Your goal
Nothing outside the stretch is wanted. Repeat exactly the lines of the listing below from the one that contains "U'_\mu = \gamma'_u(u_x',\" through the one that contains "u'_y = \gamma_u u_y \\", both ends included.

Record set

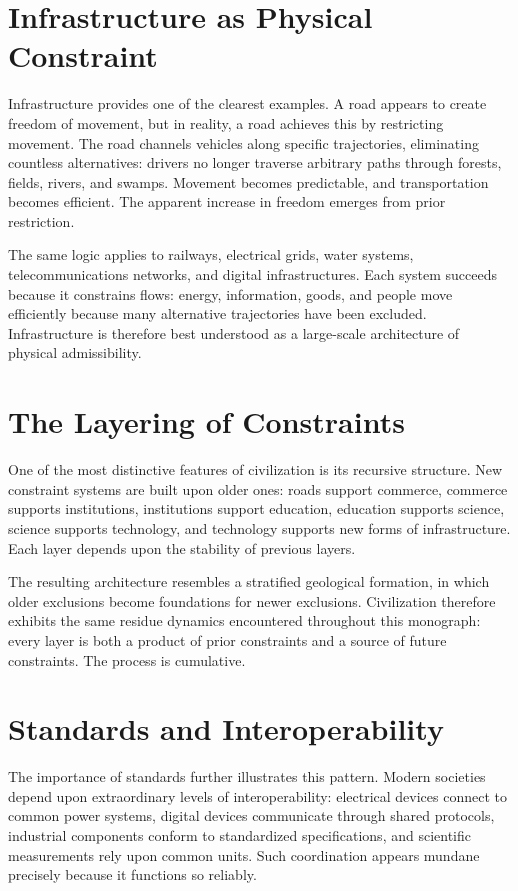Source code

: \documentclass[11pt,oneside]{book}
\theoremstyle{plain}
\theoremstyle{definition}
\theoremstyle{remark}
\begin{document}
\section{Infrastructure as Physical Constraint}

Infrastructure provides one of the clearest examples. A road appears to create freedom of movement, but in reality, a road achieves this by restricting movement. The road channels vehicles along specific trajectories, eliminating countless alternatives: drivers no longer traverse arbitrary paths through forests, fields, rivers, and swamps. Movement becomes predictable, and transportation becomes efficient. The apparent increase in freedom emerges from prior restriction.

The same logic applies to railways, electrical grids, water systems, telecommunications networks, and digital infrastructures. Each system succeeds because it constrains flows: energy, information, goods, and people move efficiently because many alternative trajectories have been excluded. Infrastructure is therefore best understood as a large-scale architecture of physical admissibility.

\section{The Layering of Constraints}

One of the most distinctive features of civilization is its recursive structure. New constraint systems are built upon older ones: roads support commerce, commerce supports institutions, institutions support education, education supports science, science supports technology, and technology supports new forms of infrastructure. Each layer depends upon the stability of previous layers.

The resulting architecture resembles a stratified geological formation, in which older exclusions become foundations for newer exclusions. Civilization therefore exhibits the same residue dynamics encountered throughout this monograph: every layer is both a product of prior constraints and a source of future constraints. The process is cumulative.

\section{Standards and Interoperability}

The importance of standards further illustrates this pattern. Modern societies depend upon extraordinary levels of interoperability: electrical devices connect to common power systems, digital devices communicate through shared protocols, industrial components conform to standardized specifications, and scientific measurements rely upon common units. Such coordination appears mundane precisely because it functions so reliably.
\end{document}
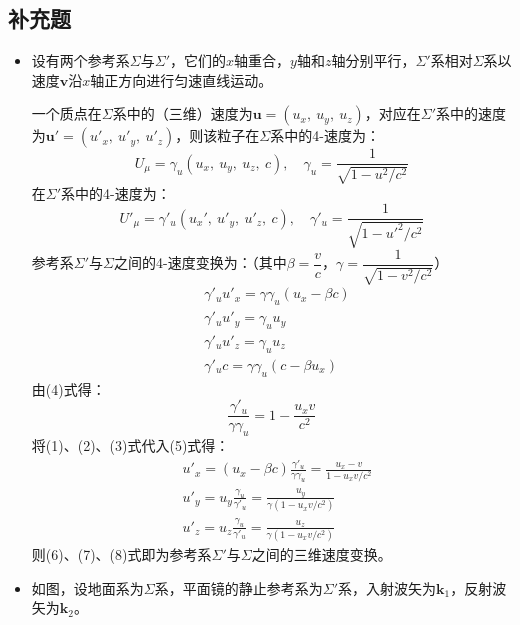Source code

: \documentclass[a4paper,fontset=none]{ctexart}
\begin{document}
\subsection*{补充题}

\begin{itemize}

    \item[4.]
    \setcounter{equation}{0}
    设有两个参考系$\varSigma$与$\varSigma'$，它们的$x$轴重合，$y$轴和$z$轴分别平行，$\varSigma'$系相对$\varSigma$系以速度$\bm{v}$沿$x$轴正方向进行匀速直线运动。

    一个质点在$\varSigma$系中的（三维）速度为$\bm{u}=(u_x,\ u_y,\ u_z)$，对应在$\varSigma'$系中的速度为$\bm{u}'=(u'_x,\ u'_y,\ u'_z)$，则该粒子在$\varSigma$系中的4-速度为：
    \[
        U_\mu = \gamma_u(u_x,\ u_y,\ u_z,\ c),\quad \gamma_u = \frac{1}{\sqrt{1-u^2/c^2}}
    \]
    在$\varSigma'$系中的4-速度为：
    \[
        U'_\mu = \gamma'_u(u_x',\ u'_y,\ u'_z,\ c),\quad \gamma'_u = \frac{1}{\sqrt{1-{u'}^2/c^2}}
    \]
    参考系$\varSigma'$与$\varSigma$之间的4-速度变换为：（其中$\beta=\dfrac{v}{c}$，$\gamma=\dfrac{1}{\sqrt{1-v^2/c^2}}$）
    \begin{align}
        &\gamma'_u u'_x = \gamma\gamma_u(u_x - \beta c) \\
        &\gamma'_u u'_y = \gamma_u u_y \\
        &\gamma'_u u'_z = \gamma_u u_z \\
        &\gamma'_u c = \gamma \gamma_u(c - \beta u_x)
    \end{align}
    由(4)式得：
    \begin{equation}
        \frac{\gamma'_u}{\gamma\gamma_u} = 1 - \frac{u_x v}{c^2}
    \end{equation}
    将(1)、(2)、(3)式代入(5)式得：
    \begin{align}
        &u'_x = (u_x - \beta c)\frac{\gamma'_u}{\gamma\gamma_u} = \frac{u_x - v}{1 - u_x v/c^2} \\
        &u'_y = u_y\frac{\gamma_u}{\gamma'_u} = \frac{u_y}{\gamma(1-u_x v/c^2)} \\
        &u'_z = u_z\frac{\gamma_u}{\gamma'_u} = \frac{u_z}{\gamma(1-u_x v/c^2)}
    \end{align}
    则(6)、(7)、(8)式即为参考系$\varSigma'$与$\varSigma$之间的三维速度变换。

    \item[7.]
    如图，设地面系为$\varSigma$系，平面镜的静止参考系为$\varSigma'$系，入射波矢为$\bm{k}_1$，反射波矢为$\bm{k}_2$。


\end{itemize}
\end{document}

Solution for this task
        U'_\mu = \gamma'_u(u_x',\ u'_y,\ u'_z,\ c),\quad \gamma'_u = \frac{1}{\sqrt{1-{u'}^2/c^2}}
    \]
    参考系$\varSigma'$与$\varSigma$之间的4-速度变换为：（其中$\beta=\dfrac{v}{c}$，$\gamma=\dfrac{1}{\sqrt{1-v^2/c^2}}$）
    \begin{align}
        &\gamma'_u u'_x = \gamma\gamma_u(u_x - \beta c) \\
        &\gamma'_u u'_y = \gamma_u u_y \\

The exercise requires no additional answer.